Before a model can learn a sentence, we have to decide what counts as a piece of that sentence, how much text the model may look at at once, and how much capacity it has for patterns. These decisions sound like setup, but they define the problem. A model trained on mathematical writing sees a different world from one trained on conversations; a model with a short context may understand every line of a proof yet lose the beginning before reaching the end.
Parameters are not tiny drawers containing facts. They are adjustable numbers that collectively shape how token patterns are transformed.

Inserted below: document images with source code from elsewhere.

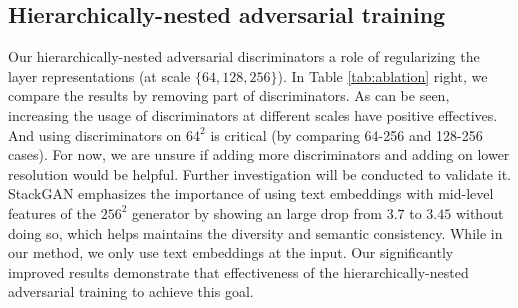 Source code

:\documentclass[10pt,twocolumn,letterpaper]{article}
\begin{document}
\subsection{Hierarchically-nested adversarial training}
Our hierarchically-nested adversarial discriminators a role of regularizing the layer representations (at scale $\{64, 128, 256\}$). 
In Table \ref{tab:ablation} right, we compare the results by removing part of discriminators. 
As can be seen, increasing the usage of discriminators at different scales have positive effectives. And using discriminators on $64^2$ is critical (by comparing 64-256 and 128-256 cases). For now, we are unsure if adding more discriminators and adding on lower resolution would be helpful. Further investigation will be conducted to validate it.
StackGAN emphasizes the importance of using text embeddings with mid-level features of the $256^2$ generator by showing an large drop from $3.7$ to $3.45$ without doing so, which helps maintains the diversity and semantic consistency. While in our method, we only use text embeddings at the input. Our significantly improved results demonstrate that effectiveness of the hierarchically-nested adversarial training to achieve this goal. 
\end{document}
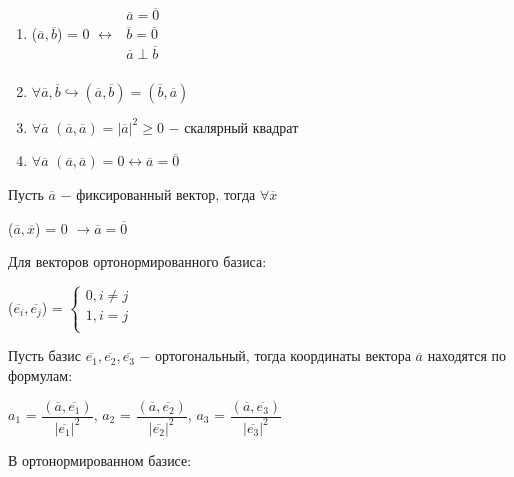 \begin{enumerate}
    \item ($\overline{a}, \overline{b}$) = 0 $\longleftrightarrow$
    $\begin{gathered}
        \overline{a} = \overline{0}\\
        \overline{b} = \overline{0}\\
        \overline{a} \perp \overline{b}\\
    \end{gathered}$
    \item $\forall\overline{a}, \overline{b}\hookrightarrow(\overline{a}, \overline{b}) = (\overline{b}, \overline{a})$
    \item $\forall\overline{a}$    $(\overline{a}, \overline{a}) = |\overline{a}|^2\geq0$ $-$ скалярный квадрат
    \item $\forall\overline{a}$    $(\overline{a}, \overline{a}) = 0 \longleftrightarrow \overline{a} = \overline{0}$
\end{enumerate}

\begin{lemma}
    Пусть $\overline{a}$ $-$ фиксированный вектор, тогда $\forall\overline{x}$
    \begin{center}
        ($\overline{a}, \overline{x}$) = 0 $\longrightarrow \overline{a} = \overline{0}$
    \end{center}
\end{lemma}

Для векторов ортонормированного базиса:
\begin{center}
    ($\overline{e_i}, \overline{e_j}$) = 
    $\begin{cases}
        0, i \neq  j\\
        1, i = j\\
    \end{cases}$
\end{center}

Пусть базис $\overline{e_1}, \overline{e_2}, \overline{e_3}$ $-$ ортогональный, тогда координаты вектора $\overline{a}$ находятся по формулам:

\begin{center}
    $a_1$ = $\dfrac{(\overline{a}, \overline{e_1})}{|\overline{e_1}|^2 }$, $a_2$ = $\dfrac{(\overline{a}, \overline{e_2})}{|\overline{e_2}|^2 }$, $a_3$ = $\dfrac{(\overline{a}, \overline{e_3})}{|\overline{e_3}|^2 }$
\end{center}

В ортонормированном базисе:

Choosing one billion of them without choosing their arrangement would be like ordering a million bricks without deciding whether we are building a bridge or a very ambitious garden wall.
This section defines notation only. It does not assume a model size or assign numerical values. Section 6 begins with the separate design assumption \(N\approx10^9\), derives the tensor shapes and dimensions, and presents the final configuration only after the derivation.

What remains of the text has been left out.